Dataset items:
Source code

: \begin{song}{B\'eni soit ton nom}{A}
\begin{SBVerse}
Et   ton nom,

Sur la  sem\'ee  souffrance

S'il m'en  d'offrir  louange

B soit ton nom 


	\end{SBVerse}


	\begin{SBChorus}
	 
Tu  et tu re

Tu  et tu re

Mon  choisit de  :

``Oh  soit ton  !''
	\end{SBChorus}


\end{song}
...
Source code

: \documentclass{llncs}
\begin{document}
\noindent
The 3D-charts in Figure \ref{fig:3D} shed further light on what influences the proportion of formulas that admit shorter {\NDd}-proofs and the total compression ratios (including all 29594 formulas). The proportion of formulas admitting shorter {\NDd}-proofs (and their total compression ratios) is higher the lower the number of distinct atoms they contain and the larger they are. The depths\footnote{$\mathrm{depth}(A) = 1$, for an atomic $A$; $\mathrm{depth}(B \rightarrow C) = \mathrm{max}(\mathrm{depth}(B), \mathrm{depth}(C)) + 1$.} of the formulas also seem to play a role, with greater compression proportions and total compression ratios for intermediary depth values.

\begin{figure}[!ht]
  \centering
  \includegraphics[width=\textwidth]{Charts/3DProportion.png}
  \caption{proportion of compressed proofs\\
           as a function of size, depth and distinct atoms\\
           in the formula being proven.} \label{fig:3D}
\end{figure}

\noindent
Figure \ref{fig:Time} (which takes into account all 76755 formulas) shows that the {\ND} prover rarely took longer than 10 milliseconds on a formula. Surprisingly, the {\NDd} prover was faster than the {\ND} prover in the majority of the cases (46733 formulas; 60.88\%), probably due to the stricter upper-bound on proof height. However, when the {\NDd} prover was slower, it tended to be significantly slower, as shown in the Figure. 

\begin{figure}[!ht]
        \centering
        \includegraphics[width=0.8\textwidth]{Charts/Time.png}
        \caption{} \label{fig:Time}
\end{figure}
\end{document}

→ Exercise prompt: Extract each line holding the word "Time" from the records.

→ Reply to the task:
Figure \ref{fig:Time} (which takes into account all 76755 formulas) shows that the {\ND} prover rarely took longer than 10 milliseconds on a formula. Surprisingly, the {\NDd} prover was faster than the {\ND} prover in the majority of the cases (46733 formulas; 60.88\%), probably due to the stricter upper-bound on proof height. However, when the {\NDd} prover was slower, it tended to be significantly slower, as shown in the Figure. 
        \includegraphics[width=0.8\textwidth]{Charts/Time.png}
        \caption{} \label{fig:Time}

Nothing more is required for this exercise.